PROVIDED RECORDS Block Start
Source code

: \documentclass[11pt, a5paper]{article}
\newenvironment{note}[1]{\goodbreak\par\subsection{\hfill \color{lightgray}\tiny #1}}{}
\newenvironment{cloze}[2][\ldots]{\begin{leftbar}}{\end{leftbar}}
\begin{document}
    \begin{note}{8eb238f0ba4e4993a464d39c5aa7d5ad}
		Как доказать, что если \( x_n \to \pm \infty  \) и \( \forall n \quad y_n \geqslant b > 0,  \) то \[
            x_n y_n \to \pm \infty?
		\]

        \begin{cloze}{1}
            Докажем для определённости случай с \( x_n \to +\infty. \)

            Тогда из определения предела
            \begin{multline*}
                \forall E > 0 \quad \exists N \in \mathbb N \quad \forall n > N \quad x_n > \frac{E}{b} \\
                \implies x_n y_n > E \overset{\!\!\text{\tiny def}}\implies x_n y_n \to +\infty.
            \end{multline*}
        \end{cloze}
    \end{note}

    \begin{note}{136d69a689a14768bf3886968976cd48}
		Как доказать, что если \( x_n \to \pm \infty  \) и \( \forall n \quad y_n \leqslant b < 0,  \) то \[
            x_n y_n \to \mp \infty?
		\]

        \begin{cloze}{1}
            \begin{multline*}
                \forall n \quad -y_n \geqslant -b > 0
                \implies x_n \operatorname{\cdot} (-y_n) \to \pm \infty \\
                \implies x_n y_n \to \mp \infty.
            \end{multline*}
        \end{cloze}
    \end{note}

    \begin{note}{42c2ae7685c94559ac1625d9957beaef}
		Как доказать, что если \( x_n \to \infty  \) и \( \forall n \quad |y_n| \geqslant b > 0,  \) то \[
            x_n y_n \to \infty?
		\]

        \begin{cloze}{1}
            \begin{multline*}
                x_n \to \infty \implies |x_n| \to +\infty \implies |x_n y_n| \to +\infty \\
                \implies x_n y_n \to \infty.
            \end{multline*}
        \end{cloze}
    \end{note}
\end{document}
PROVIDED RECORDS Block End
PROVIDED RECORDS Block Start
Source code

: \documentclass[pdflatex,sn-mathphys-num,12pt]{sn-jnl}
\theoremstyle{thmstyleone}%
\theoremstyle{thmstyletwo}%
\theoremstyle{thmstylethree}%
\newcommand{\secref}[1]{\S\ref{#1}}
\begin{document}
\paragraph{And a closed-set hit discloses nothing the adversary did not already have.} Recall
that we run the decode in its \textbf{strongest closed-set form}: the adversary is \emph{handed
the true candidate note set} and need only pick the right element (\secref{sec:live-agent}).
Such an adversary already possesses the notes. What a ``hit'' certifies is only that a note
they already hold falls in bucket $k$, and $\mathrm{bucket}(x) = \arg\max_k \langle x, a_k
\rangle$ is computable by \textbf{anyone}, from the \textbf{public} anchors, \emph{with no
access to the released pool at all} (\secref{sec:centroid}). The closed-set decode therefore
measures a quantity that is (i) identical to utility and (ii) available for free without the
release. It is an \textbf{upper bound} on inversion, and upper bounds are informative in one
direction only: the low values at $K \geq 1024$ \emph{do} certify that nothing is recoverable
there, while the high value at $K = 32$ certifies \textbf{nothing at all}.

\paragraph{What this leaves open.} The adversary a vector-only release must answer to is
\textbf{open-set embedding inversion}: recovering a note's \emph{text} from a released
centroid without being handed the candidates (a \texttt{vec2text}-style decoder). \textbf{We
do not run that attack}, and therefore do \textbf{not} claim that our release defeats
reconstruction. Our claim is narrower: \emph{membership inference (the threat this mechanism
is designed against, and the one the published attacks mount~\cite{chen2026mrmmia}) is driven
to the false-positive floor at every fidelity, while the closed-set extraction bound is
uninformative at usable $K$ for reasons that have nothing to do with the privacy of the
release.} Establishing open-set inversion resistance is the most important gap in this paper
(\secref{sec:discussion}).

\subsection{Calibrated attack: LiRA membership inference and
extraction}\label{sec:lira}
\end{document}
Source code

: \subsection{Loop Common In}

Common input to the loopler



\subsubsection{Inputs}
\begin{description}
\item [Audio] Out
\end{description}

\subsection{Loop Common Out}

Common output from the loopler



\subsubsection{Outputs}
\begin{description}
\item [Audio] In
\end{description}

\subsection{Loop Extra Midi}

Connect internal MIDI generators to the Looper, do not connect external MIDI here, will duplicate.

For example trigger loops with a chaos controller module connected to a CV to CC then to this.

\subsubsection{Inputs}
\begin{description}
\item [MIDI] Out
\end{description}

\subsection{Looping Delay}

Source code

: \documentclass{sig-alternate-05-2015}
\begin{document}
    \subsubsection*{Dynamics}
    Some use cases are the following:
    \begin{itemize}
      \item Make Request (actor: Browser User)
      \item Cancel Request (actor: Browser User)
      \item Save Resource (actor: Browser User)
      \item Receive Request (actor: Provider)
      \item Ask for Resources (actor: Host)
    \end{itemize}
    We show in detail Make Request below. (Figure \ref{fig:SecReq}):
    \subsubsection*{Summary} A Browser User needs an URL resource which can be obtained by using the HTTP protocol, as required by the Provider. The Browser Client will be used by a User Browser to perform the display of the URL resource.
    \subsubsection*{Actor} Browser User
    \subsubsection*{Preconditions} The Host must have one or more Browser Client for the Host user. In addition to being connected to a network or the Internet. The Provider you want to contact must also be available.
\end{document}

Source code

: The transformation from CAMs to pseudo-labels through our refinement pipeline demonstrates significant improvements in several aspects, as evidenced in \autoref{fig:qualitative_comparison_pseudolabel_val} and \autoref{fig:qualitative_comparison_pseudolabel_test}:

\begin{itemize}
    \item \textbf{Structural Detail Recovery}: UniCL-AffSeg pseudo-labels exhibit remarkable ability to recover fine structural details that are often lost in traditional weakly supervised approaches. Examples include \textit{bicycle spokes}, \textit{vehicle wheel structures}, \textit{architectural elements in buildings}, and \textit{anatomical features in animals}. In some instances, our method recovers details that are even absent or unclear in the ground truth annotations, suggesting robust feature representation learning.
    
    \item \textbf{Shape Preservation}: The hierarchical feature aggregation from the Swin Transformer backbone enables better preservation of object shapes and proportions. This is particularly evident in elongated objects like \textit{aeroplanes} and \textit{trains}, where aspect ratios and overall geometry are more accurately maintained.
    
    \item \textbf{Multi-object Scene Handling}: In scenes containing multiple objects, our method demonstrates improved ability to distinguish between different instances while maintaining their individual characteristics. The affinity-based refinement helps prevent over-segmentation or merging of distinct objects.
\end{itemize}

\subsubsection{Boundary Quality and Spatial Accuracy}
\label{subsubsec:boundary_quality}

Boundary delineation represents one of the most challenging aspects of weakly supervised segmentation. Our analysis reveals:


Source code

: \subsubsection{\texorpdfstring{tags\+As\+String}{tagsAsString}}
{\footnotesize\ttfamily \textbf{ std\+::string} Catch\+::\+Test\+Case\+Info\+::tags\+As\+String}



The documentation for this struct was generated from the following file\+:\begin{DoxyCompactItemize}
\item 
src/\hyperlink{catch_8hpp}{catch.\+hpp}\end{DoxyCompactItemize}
PROVIDED RECORDS Block End
Restate word for word only the lines above from the line containing "do not run that" to the line containing "to the false-positive", both of them included.

_ANSWER_:
do not run that attack}, and therefore do \textbf{not} claim that our release defeats
reconstruction. Our claim is narrower: \emph{membership inference (the threat this mechanism
is designed against, and the one the published attacks mount~\cite{chen2026mrmmia}) is driven
to the false-positive floor at every fidelity, while the closed-set extraction bound is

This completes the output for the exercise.